IoT Development

So, you want to create an IoT Device?

At n-Coders we help companies to create Internet of Things devices, from proof of concept through to manufacture and post development maintenance, we can guide you through the journey beginning to end. We have a lot of experience when it comes to creating Internet of Things devices. With such devices the starting point can be a proof of concept prototype, and creating a prototype can be easy, but taking that prototype through to a commercial product is often challenging. Bad choices made early on can accumulate into an unmanageable amount of technical debt at the point you need it least, when the product becomes a success. All too often a Raspberry Pi is assumed to the best starting point, and it is excellent for prototyping but not always the best choice for a commercial product.

Step 1: Plan

What appears obvious at the start may not be the best solution, and the Agile development process does not always suit embedded projects. It is important to choose the technologies you will be using, time spent getting these technologies right can save a great deal of money in the future. Some of the questions you will need to answer are:

What are the price constraints on the system?

This question will drive everything as it will restrict the hardware available. If the price point of the final product is to be < £20 then there would little point in prototyping on a system that has a relatively fast processor and gigabytes of RAM. Should the price point be < £10 then we may be forced to have a very tightly integrated system.

What are the power constraints on the system?

This is something that is very important, but all too often overlooked. Some of the obvious questions are:

  • What is the power source?
  • How many different voltages are required, and at what current demands?
  • Will the power supply cope as you add more features?
  • Is the equipment required to work outdoors?

What networking technologies will be used?

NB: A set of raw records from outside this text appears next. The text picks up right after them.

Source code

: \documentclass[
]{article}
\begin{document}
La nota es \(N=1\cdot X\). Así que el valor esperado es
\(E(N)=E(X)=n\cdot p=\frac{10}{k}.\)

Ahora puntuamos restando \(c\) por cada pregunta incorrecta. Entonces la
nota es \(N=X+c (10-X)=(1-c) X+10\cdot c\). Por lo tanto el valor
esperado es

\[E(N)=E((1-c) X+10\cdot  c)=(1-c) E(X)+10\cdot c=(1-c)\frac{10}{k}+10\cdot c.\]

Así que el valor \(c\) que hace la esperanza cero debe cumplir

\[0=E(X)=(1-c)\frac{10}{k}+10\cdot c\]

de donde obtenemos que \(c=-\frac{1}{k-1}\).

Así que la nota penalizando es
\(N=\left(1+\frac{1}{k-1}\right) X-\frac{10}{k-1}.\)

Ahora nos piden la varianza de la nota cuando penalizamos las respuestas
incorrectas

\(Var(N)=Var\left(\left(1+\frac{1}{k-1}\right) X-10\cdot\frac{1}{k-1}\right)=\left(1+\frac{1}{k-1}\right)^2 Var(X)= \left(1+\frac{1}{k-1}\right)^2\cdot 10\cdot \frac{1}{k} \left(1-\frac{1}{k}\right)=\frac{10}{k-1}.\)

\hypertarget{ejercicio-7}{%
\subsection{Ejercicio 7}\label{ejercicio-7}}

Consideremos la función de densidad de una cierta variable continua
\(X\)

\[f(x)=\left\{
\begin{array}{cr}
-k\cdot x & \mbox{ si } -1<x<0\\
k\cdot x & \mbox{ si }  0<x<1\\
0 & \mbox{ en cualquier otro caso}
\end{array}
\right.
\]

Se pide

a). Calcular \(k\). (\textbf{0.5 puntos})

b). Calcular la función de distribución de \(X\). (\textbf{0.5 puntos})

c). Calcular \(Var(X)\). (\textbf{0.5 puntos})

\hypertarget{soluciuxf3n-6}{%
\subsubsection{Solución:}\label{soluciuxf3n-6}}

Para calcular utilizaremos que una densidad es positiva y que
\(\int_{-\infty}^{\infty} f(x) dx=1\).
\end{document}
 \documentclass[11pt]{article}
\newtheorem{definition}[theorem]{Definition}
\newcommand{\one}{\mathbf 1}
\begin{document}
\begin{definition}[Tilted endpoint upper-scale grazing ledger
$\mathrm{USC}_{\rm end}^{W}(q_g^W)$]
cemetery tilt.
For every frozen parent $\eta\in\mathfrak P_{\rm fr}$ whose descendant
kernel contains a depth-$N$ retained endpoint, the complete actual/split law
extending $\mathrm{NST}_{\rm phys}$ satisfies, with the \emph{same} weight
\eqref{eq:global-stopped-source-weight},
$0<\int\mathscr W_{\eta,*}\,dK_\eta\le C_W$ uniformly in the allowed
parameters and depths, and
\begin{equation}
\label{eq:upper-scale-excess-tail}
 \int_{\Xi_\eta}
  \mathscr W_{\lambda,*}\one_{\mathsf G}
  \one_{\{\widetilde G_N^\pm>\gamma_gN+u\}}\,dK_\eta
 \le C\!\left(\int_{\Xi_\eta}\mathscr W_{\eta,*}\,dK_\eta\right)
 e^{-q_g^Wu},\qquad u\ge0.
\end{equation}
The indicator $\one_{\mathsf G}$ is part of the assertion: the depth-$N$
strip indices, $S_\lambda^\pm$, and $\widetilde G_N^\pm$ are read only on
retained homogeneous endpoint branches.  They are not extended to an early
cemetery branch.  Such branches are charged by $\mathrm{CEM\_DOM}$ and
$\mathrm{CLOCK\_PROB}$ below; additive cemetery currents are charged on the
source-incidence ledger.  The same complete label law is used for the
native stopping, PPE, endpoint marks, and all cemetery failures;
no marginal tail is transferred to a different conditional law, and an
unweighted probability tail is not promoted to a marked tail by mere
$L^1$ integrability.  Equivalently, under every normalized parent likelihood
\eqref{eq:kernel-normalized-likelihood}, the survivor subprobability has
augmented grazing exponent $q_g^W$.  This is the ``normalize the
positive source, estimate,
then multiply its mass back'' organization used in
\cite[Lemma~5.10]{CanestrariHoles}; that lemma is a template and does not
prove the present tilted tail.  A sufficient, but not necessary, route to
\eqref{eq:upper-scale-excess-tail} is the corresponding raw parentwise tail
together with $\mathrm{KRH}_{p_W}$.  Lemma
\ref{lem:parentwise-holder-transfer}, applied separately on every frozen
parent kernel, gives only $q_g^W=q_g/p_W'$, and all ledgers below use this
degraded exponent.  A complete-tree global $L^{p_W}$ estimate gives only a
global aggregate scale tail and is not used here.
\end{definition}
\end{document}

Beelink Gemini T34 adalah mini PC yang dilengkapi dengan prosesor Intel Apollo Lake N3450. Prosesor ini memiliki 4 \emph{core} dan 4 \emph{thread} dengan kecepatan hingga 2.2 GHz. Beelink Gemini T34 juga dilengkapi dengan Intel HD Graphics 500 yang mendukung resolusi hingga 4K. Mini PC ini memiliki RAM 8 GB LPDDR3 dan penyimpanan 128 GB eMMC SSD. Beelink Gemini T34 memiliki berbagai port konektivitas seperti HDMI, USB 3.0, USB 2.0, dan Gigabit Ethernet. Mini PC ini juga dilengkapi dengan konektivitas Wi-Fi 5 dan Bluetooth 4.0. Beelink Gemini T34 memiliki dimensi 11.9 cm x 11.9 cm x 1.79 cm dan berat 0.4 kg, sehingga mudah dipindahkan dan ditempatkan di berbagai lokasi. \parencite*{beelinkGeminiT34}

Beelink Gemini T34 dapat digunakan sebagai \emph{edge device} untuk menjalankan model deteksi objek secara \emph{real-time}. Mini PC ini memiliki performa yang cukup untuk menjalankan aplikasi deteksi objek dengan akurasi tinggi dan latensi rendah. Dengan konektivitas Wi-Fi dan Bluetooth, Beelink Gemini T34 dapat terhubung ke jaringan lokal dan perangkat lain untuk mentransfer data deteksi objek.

By it’s nature an IoT device will be on the network, but again there are questions:

  • Will it be wireless?
  • What network range is required?
  • How will the system function when the network is lost?
  • Will it be possible to remotely upgrade the system?
  • Will it be possible to remotely login to the system?

The network technologies used can have a big impact on both cost and user experience, and therefore need to be carefully selected.

Will the system have a Graphical User Interface?

If the system has a web browser then the interface can be built using web technologies. The limitations here are browser compatibility issues and potentially speed. If the UI is required to be very quick and responsive then having it in a browser would not be the best choice, but if speed of development and flexibility is key, then a web browser would be attractive.

How will the system interface with peripherals?

The system may integrate with external displays, switches or sensors. The communication method will depend on factors such as data rates, distance between controller and device, and factors relating to the enviroment it’s in. Again, selecting the right communication technologies at the outset can make the system much more scalable in the future.

What are the real time performance requirements?

Real-time performance is something that is often assumed to happen with electronics, but is not always the case. If there are hard real time requirements on the system, such as the system must do something in under 20mS of an event happening, then a real-time operating system is required. These requirements should be established at the start of the project.

What are the memory requirements of the system?

In the case of a system being very low cost, there may only be 64K of memory available for code and data which maybe sufficient, but that is something that can only be established through careful planning. There is often a trade-off between amount of memory, performance and development effort.

How reliable does the system need to be?

Of course you want the system to be completely reliable and to never fail, but that can be difficult to achieve, especially as the system grows in complexity. If the system draws a lot of current then components can get hot leading to failure, and if the system has any form of disc for storing information then this can fail over time.

Step 2: Create a prototype

Choose the platform to prototype the system.

The Raspberry Pi is often the first choice for prototyping low cost internet enabled devices as it’s a small, low cost single board computer.

  • Easy to use
  • Ideal for when a graphical user interface is required
  • Supports a wide range of languages
  • Linux operating system
  • Lots of I/O
  • Very good networking support

However, because it’s so easy to start using, it can find it’s way into prototypes when it’s not the ideal solution. It’s relatively expensive and overkill for a lot of IoT projects. Not all projects can tolerate the relatively long startup time of the Pi, and a corrupted SD card can kill the system.

There are many variants of the Arduino board, and in many cases they are more suited to IoT projects than a Pi as the system is based around relatively simple micro-controller that is used for controlling the I/O.

  • Used for single program I/O control
  • Very simple to use
  • Low power

Don’t expect to be able to do much more than control I/O pins, but expansion boards can add lots of functionality.

PIC micro-controllers are an excellent choice for a lot of IoT projects. They are very low cost and have considerable built in functionality.

  • Low cost
  • Low power
  • Lots of inbuilt functionality

The PIC is a popular first choice for many projects, because of its low cost, capabilities, and the low effort required to put it into a commercial quality product.

Step 3: Start developing software

As with all software projects, getting the fundamentals including the architecture, build and deployment process right at the start can save a lot of time in the future.